Suppose we want to sum up a list, and we write this recursive sum function:

Haskell
sum' :: [Int] -> Int
sum' [] = 0
sum' (first : rest) = first + sum' rest

Or suppose we want the product of all elements of a list, and we write this recursive product' function:

Haskell
product' :: [Int] -> Int
product' [] = 1
product' (first : rest) = first * product' rest

These two algorithms look very similar. Both implement the fold pattern, which is more abstract than the other two patterns. Folding is used to transform a collection to something else, one element at a time—and that's really the most we can say about it. The transformation is achieved by mixing in each element into some accumulating structure.

The fold function accepts three parameters, which are easiest to describe in reverse order:

The final accumulated value is returned by fold. The type signature reflects the function's abstractness:

Haskell
fold :: (a -> b -> b) -> b -> [a] -> b

We have two ordering options for implementing this function:

  1. Recurse on the tail first and then mix the head element into the returned accumulator. This is called a right fold because the right end of the list is mixed in to the accumulator first when the recursion reaches the base case.
  2. Mix the first element into the current accumulator and then pass the resulting accumulator on to the recursion on the tail. This is called a left fold because the left end of the list is mixed in first.

Each fold has its advantages. If the mixing function is a left-associative operation, then a left fold is appropriate. If the mixing function is a right-associative operation, then a right fold is appropriate. Sometimes the associativity doesn't matter, as with addition and multiplication. In Haskell, left folds are generally more expensive because of Haskell's lazy evaluation mechanics. Right folds, on the other hand, are more likely to overflow the stack with recursive function calls.

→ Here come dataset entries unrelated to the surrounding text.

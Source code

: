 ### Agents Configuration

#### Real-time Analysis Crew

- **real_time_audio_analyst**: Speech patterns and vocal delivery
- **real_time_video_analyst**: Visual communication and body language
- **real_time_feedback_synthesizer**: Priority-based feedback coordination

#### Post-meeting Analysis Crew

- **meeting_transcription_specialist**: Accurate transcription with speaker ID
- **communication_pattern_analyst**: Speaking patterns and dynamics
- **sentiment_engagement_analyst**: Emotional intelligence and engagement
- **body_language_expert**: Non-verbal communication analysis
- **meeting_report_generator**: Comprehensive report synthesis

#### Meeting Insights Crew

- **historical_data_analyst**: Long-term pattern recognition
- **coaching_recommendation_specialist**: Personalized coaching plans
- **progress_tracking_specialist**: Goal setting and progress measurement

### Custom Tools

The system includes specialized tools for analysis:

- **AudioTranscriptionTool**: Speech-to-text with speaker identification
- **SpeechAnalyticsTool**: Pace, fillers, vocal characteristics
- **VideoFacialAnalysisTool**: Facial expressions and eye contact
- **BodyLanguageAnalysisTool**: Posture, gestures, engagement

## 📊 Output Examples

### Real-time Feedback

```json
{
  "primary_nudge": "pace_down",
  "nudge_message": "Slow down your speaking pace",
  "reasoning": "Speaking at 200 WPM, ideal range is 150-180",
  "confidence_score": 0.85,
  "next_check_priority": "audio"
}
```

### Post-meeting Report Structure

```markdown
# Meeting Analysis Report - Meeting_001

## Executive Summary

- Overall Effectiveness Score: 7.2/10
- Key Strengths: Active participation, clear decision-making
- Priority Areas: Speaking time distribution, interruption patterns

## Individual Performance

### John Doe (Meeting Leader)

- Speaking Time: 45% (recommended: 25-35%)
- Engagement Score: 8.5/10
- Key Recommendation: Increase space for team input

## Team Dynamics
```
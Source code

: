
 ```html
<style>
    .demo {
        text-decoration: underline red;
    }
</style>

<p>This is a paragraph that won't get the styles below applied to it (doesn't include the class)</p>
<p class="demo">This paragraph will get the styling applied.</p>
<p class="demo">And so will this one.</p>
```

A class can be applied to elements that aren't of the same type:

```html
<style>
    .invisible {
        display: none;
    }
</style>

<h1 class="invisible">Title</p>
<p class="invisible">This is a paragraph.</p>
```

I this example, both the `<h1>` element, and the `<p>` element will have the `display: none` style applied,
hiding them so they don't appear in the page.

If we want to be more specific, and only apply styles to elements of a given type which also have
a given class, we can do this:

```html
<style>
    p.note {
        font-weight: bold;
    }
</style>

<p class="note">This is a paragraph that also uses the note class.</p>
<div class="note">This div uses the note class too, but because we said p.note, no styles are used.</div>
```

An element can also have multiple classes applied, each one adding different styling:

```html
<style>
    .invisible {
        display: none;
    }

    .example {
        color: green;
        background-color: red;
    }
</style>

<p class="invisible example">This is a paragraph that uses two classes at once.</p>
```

The right-fold function foldr may be implemented using patterns. It recurses before mixing:

Haskell
foldr :: (a -> b -> b) -> b -> [a] -> b
foldr _ _ [] = []
foldr mix accumulator (first : rest) =
  mix first (foldr mix accumulator rest)

The left-fold function foldl has the same interface. It mixes before recursing:

Haskell
foldl :: (a -> b -> b) -> b -> [a] -> b
foldl _ _ [] = []
foldl mix accumulator (first : rest) =
  foldl mix (mix first accumulator) rest

The sum' and product' functions may be written as mere wrappers that call foldl:

Haskell
sum' xs = foldl (+) 0 xs
product' xs = foldl (*) 1 xs

For the mixing functions, we pass the operators directly. They must be enclosed in parentheses so that they don't attach to any operands at the level of the call.

Haskell provides builtin definitions of foldr and foldl. We should use them rather than our own.